** WHAT THE EXERCISE ASKS **
Provide only the number of lines in the data below that contain the word "Vcal".

=== Begin Enclosure ===

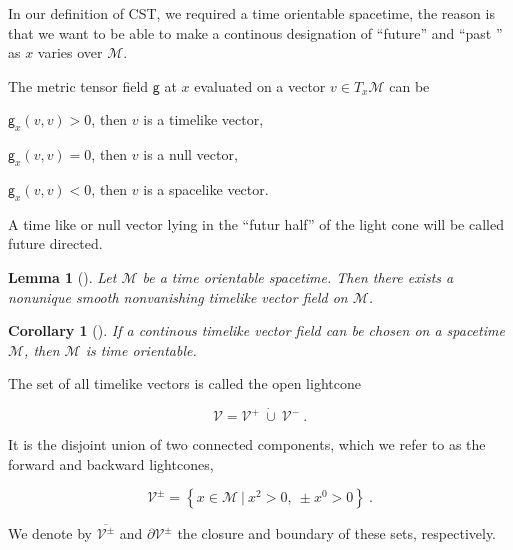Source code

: \documentclass[10pt]{book}
\newcommand{\Mcal}{\mathcal{M}}
\newcommand{\Vcal}{\mathcal{V}}
\newcommand{\gsf}{\mathsf{g}}
\theoremstyle{break}
\newtheorem{lemma}{Lemma}
\newtheorem{corollary}{Corollary}
\begin{document}
In our definition of CST, we required a time orientable spacetime, the reason is that we want to be able to make a continous designation of ``future'' and ``past '' as $x$ varies over $\Mcal$. \par

The metric tensor field $\gsf$ at $x$ evaluated on a vector $v \in T_x\Mcal$ can be
\begin{description}
 \item $\gsf_x(v,v) > 0$, then $v$ is a timelike vector,
 \item $\gsf_x(v,v) = 0$, then $v$ is a null vector,
 \item $\gsf_x(v,v) < 0$, then $v$ is a spacelike vector.
\end{description}
A time like or null vector lying in the ``futur half'' of the light cone will be called future directed.

\begin{lemma}[]
Let $\Mcal$ be a time orientable spacetime. Then there exists a nonunique smooth nonvanishing timelike vector field on $\Mcal$.
\end{lemma}

\begin{corollary}[]
If a continous timelike vector field can be chosen on a spacetime $\Mcal$, then $\Mcal$ is time orientable.
\end{corollary}

The set of all timelike vectors is called the open lightcone 

\begin{equation*}
 \Vcal=\Vcal^{+} \ \dot{\cup} \ \Vcal^{-} \ . 
\end{equation*}

It is the disjoint union of two connected components, which we refer to as the forward and backward lightcones, 

\begin{equation*}
\Vcal^{\pm}=\left\{ x\in\Mcal \ | \ x^{2}>0, \ \pm x^{0}>0 \right\} \ . 
\end{equation*}

We denote by $\overline{\Vcal^{\pm}}$ and $\partial\Vcal^{\pm}$ the closure and boundary of these sets, respectively. \par
\end{document}
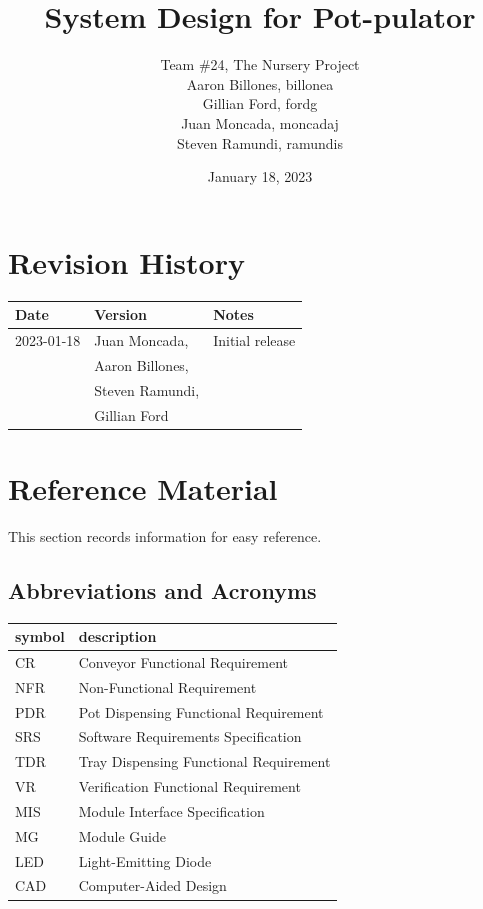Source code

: \documentclass[12pt, titlepage]{article}
\begin{document}
\title{System Design for Pot-pulator} 
\author{Team \#24, The Nursery Project\\Aaron Billones, billonea\\Gillian Ford, fordg\\Juan Moncada, moncadaj\\Steven Ramundi, ramundis}
\date{January 18, 2023}

\maketitle


\section{Revision History}

\begin{tabularx}{\textwidth}{p{3cm}p{4cm}X}
  \toprule {\bf Date} & {\bf Version} & {\bf Notes}\\
  \midrule
  2023-01-18 & Juan Moncada,& Initial release\\&Aaron Billones,\\&Steven Ramundi,\\&Gillian Ford \\
  
  \bottomrule
  \end{tabularx}

\newpage

\section{Reference Material}

This section records information for easy reference.

\subsection{Abbreviations and Acronyms}

\renewcommand{\arraystretch}{1.2}
\begin{tabular}{l l} 
  \toprule		
  \textbf{symbol} & \textbf{description}\\
  \midrule 
  CR & Conveyor Functional Requirement\\
  NFR & Non-Functional Requirement\\
  PDR & Pot Dispensing Functional Requirement\\
  SRS & Software Requirements Specification\\
  TDR & Tray Dispensing Functional Requirement\\
  VR & Verification Functional Requirement\\
  MIS & Module Interface Specification \\
  MG & Module Guide \\
  LED & Light-Emitting Diode\\
  CAD & Computer-Aided Design\\
  \bottomrule
\end{tabular}\\
\end{document}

=== End Enclosure ===

** RESULT FOR THIS EXERCISE **
4